At first it struck me of how much better my hand writing was. It is almost unrecognizable to me now and I have to ask "Did I write that?" It is obvious that they were written by me but even with my good memory some of them I have no recollection of writing.
One list struck me with an eerie and melancholy sadness however as I see potential lost or vibrance and youth stolen. The list is as follows:
I want to fuel my body
1. So I can have the energy to get up in the morning and make the most of my day (gain fulfillment from production).
2. So I can provide an example of good health and success without using drugs for my brother, sister, and other young people.
3. So I am able to compete in the Seattle Super Skate (25 miles on rollerblades) in under 2 hours and improve my time each year.
4. So I have the energy and drive to pursue activities of my interests and dreams (rock climbing, hiking, etc.).
5. So my mind becomes clear and focused so I am open to my career aspirations in life.
6. So I have the strength and stamina to protect myself and to be prepared to assist and help others.
7. So I can still have stamina to contribute to remodeling our home at the end of the day. (This was assuming I would be putting in a full day of satisfying work making a contribution to society.)
8. So I can climb to the summit at Mt. Rainier and hike to the crater of Mt. St. Helens.
9. So I am still healthy and fit enough to continue scuba diving when I am in my 70s and 80s.
I never had a desire to climb Everest but I did have aspirations to hike to the base camp of Everest and climb Kilimanjaro if it became feasible.

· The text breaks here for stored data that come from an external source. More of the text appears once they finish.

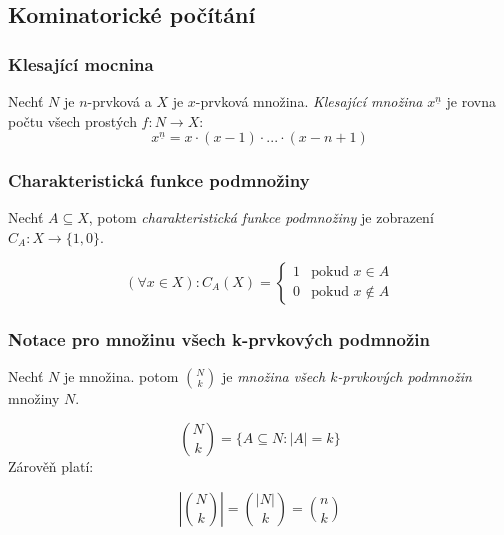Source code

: \documentclass[10pt,a4paper]{article}
\begin{document}
\subsection{Kominatorické počítání}

\subsubsection{Klesající mocnina}

Nechť $N$ je $n$-prvková a $X$ je $x$-prvková množina. \textit{Klesající množina} $x^{\underline{n}}$ je rovna počtu všech prostých $f:N \to X$:
\[x^{\underline{n}} = x\cdot (x-1) \cdot ... \cdot (x-n+1)\]

\subsubsection{Charakteristická funkce podmnožiny}

Nechť $A \subseteq X$, potom \textit{charakteristická funkce podmnožiny} je zobrazení $C_A: X \to \{1,0\}$.

\[
    (\forall x\in X): C_A(X) = 
    \begin{cases}
        1 & \text{pokud } x \in A\\
        0 & \text{pokud } x \notin A
    \end{cases}
\]


\subsubsection{Notace pro množinu všech k-prvkových podmnožin}
Nechť $N$ je množina. potom $\binom Nk$ je \textit{množina všech $k$-prvkových podmnožin} množiny $N$.

\[
    \binom{N}{k} = \{A\subseteq N: |A| = k\}
\]
Zárověň platí:

\[
    \left | \binom{N}{k} \right | = \binom{|N|}{k}= \binom{n}{k}
\]

\end{document}
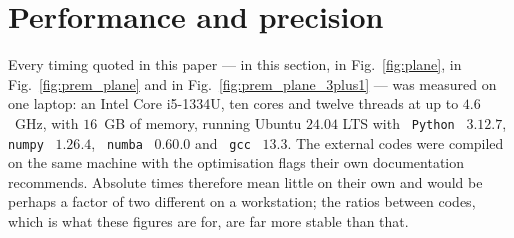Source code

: \documentclass[final,5p,times,twocolumn]{elsarticle}
\newcommand{\fig}{Fig.}
\newcommand{\figu}[1]{\fig~\ref{fig:#1}}
\providecommand{\DIFaddtex}[1]{{\protect\color{blue} \sf #1}} %
\providecommand{\DIFaddbegin}{} %
\providecommand{\DIFadd}[1]{\DIFaddtex{#1}} %
\begin{document}
\DIFaddbegin \section{\DIFadd{Performance and precision}}
\label{section:performance}

\DIFadd{Every timing quoted in this paper --- in this section, in \figu{plane}, in \figu{prem_plane} and in \figu{prem_plane_3plus1} --- was measured on one laptop: an Intel Core i5-1334U, ten cores and twelve threads at up to $4.6$~GHz, with $16$~GB of memory, running Ubuntu $24.04$ LTS with }{\tt \DIFadd{Python}}\DIFadd{~$3.12.7$, }{\tt \DIFadd{numpy}}\DIFadd{~$1.26.4$, }{\tt \DIFadd{numba}}\DIFadd{~$0.60.0$ and }{\tt \DIFadd{gcc}}\DIFadd{~$13.3$.  The external codes were compiled on the same machine with the optimisation flags their own documentation recommends.  Absolute times therefore mean little on their own and would be perhaps a factor of two different on a workstation; the ratios between codes, which is what these figures are for, are far more stable than that.
}
\end{document}
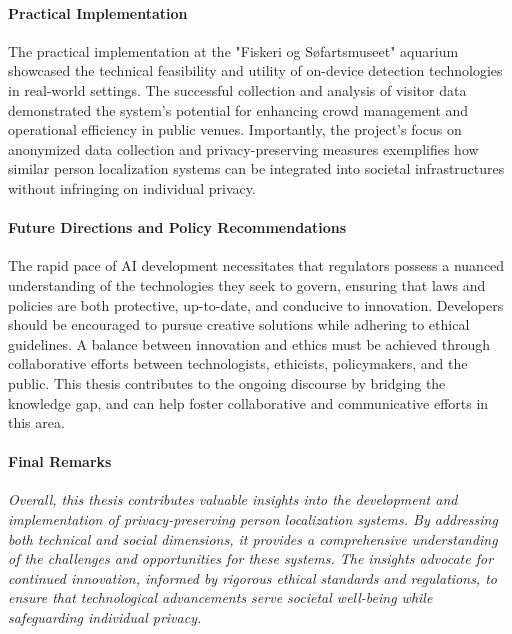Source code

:\paragraph{Practical Implementation}
The practical implementation at the "Fiskeri og Søfartsmuseet" aquarium showcased the technical feasibility and utility of on-device detection technologies in real-world settings. The successful collection and analysis of visitor data demonstrated the system's potential for enhancing crowd management and operational efficiency in public venues. Importantly, the project's focus on anonymized data collection and privacy-preserving measures exemplifies how similar person localization systems can be integrated into societal infrastructures without infringing on individual privacy.

\paragraph{Future Directions and Policy Recommendations}
The rapid pace of AI development necessitates that regulators possess a nuanced understanding of the technologies they seek to govern, ensuring that laws and policies are both protective, up-to-date, and conducive to innovation. Developers should be encouraged to pursue creative solutions while adhering to ethical guidelines. A balance between innovation and ethics must be achieved through collaborative efforts between technologists, ethicists, policymakers, and the public. This thesis contributes to the ongoing discourse by bridging the knowledge gap, and can help foster collaborative and communicative efforts in this area.

\paragraph{Final Remarks}
\textit{Overall, this thesis contributes valuable insights into the development and implementation of privacy-preserving person localization systems. By addressing both technical and social dimensions, it provides a comprehensive understanding of the challenges and opportunities for these systems. The insights advocate for continued innovation, informed by rigorous ethical standards and regulations, to ensure that technological advancements serve societal well-being while safeguarding individual privacy.}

I had somebody ask me yesterday what my hobbies were. Truth is I have a very hard time answering that these days as I can no longer do them or to the extent that I used to.
Before bed I reminisced about the days when I could rollerblade along Alki beach with such freedom and gracefulness of movement. I would glide in a tuck position from one leg to the other like an olympic speed skater.
It was such an exhilarating feeling. Even though there would be lots of people there in the summer months as long as the path was clear I felt solitude and serenity as the wind slipped through my hair and the smells of sea salt and wild roses permeated my senses.
Often I would go at dusk so I could admire the beautiful crimson sky hiding behind the black outline of the Olympic mountains. My balance was so well that I could continue in a tuck position and glide forward while my head was turned in a gaze over the waters of Puget Sound and the majestic mountains.
You see, it was moments like that when I felt really alive. Now those days are gone and I have to admit that now is a difficult place to be. I have to try to push those memories to the back of my mind or somewhere where they are not thought of often. Sometimes I can feel very lost....like an important chunk of my soul was swallowed beyond my will by a dastardly force. To cope I try to accept my fate but when I recall all such moments not so long ago, I feel like a very aged woman looking back in time at photos of her prime and youth.